The Life of a Song is an album by pianist Geri Allen, recorded in 2004 and released on the Telarc label.

The album reunited Allen with drummer Jack DeJohnette and bassist Dave Holland; they had previously performed together on vocalist Betty Carter's live 1993 album, Feed the Fire.

Reception

AllMusic stated: "This is a trio date that has all the elements: an indefatigable lyricism and honesty of emotion, as well as beautiful colors and deft, even uncanny engagements among the three principals.
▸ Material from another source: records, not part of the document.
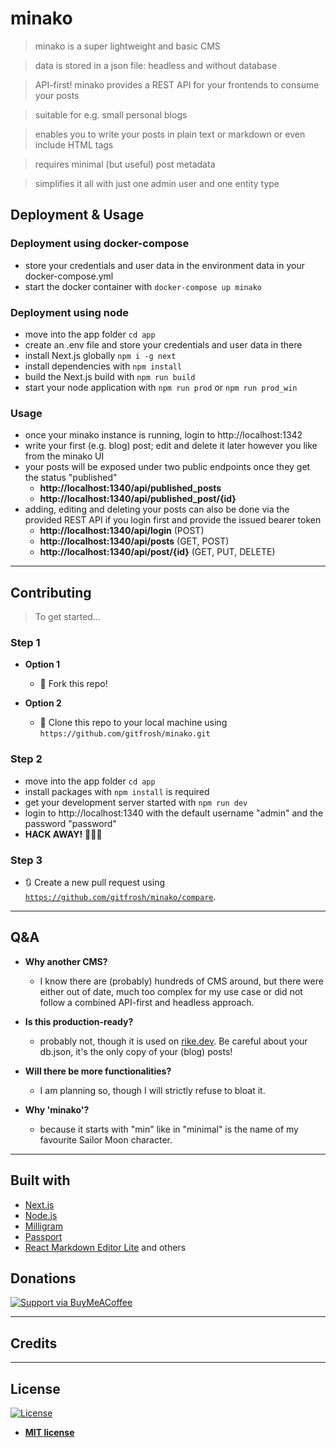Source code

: # minako

> minako is a super lightweight and basic CMS

> data is stored in a json file: headless and without database

> API-first! minako provides a REST API for your frontends to consume your posts

> suitable for e.g. small personal blogs 

> enables you to write your posts in plain text or markdown or even include HTML tags

> requires minimal (but useful) post metadata

> simplifies it all with just one admin user and one entity type

## Deployment & Usage

### Deployment using docker-compose
* store your credentials and user data in the environment data in your docker-compose.yml
* start the docker container with `docker-compose up minako`

### Deployment using node
* move into the app folder `cd app`
* create an .env file and store your credentials and user data in there
* install Next.js globally `npm i -g next`
* install dependencies with `npm install`
* build the Next.js build with `npm run build`
* start your node application with `npm run prod` or `npm run prod_win`

### Usage
* once your minako instance is running, login to http://localhost:1342
* write your first (e.g. blog) post; edit and delete it later however you like from the minako UI
* your posts will be exposed under two public endpoints once they get the status "published"
  *  **http://localhost:1340/api/published_posts**
  *  **http://localhost:1340/api/published_post/{id}**
* adding, editing and deleting your posts can also be done via the provided REST API if you login first and provide the issued bearer token
  *  **http://localhost:1340/api/login** (POST)
  *  **http://localhost:1340/api/posts** (GET, POST)
  *  **http://localhost:1340/api/post/{id}** (GET, PUT, DELETE)

---

## Contributing

> To get started...

### Step 1

- **Option 1**
    - 🍴 Fork this repo!

- **Option 2**
    - 👯 Clone this repo to your local machine using `https://github.com/gitfrosh/minako.git`

### Step 2

- move into the app folder `cd app`
- install packages with `npm install` is required
- get your development server started with `npm run dev`
- login to http://localhost:1340 with the default username "admin" and the password "password"
- **HACK AWAY!** 🔨🔨🔨

### Step 3

- 🔃 Create a new pull request using <a href="https://github.com/gitfrosh/minako/compare" target="_blank">`https://github.com/gitfrosh/minako/compare`</a>.

---

## Q&A

- **Why another CMS?**
    - I know there are (probably) hundreds of CMS around, but there were either out of date, much too complex for my use case or did not follow a combined API-first and headless approach.

- **Is this production-ready?**
    - probably not, though it is used on <a href="https://rike.dev" target="_blank">rike.dev</a>. Be careful about your db.json, it's the only copy of your (blog) posts!

- **Will there be more functionalities?**
    - I am planning so, though I will strictly refuse to bloat it.

- **Why 'minako'?**
    - because it starts with "min" like in "minimal" is the name of my favourite Sailor Moon character.


---

## Built with
* <a href="https://github.com/vercel/next.js" target="_blank">Next.js</a>
* <a href="https://github.com/nodejs" target="_blank">Node.js</a>
* <a href="https://github.com/milligram/milligram" target="_blank">Milligram</a>
* <a href="https://github.com/jaredhanson/passport" target="_blank">Passport</a>
* <a href="https://github.com/HarryChen0506/react-markdown-editor-lite" target="_blank">React Markdown Editor Lite</a>
and others

## Donations

[![Support via BuyMeACoffee](https://cdn.buymeacoffee.com/buttons/default-orange.png)](https://www.buymeacoffee.com/SqYKLmJ7Z/)

---

## Credits


---

## License

[![License](http://img.shields.io/:license-mit-blue.svg?style=flat-square)](http://badges.mit-license.org)

- **[MIT license](http://opensource.org/licenses/mit-license.php)**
What a welcome return for Allen, who expertly displays she's been refining her chops and listening deeply to her Muse these past six years". The Penguin Guide to Jazz awarded it 4 stars, calling it "a graceful mixture of originals and standards that not only reference past performances but create a shimmering unity of sound that one can readily imagine hovering in the ether long after the record is over".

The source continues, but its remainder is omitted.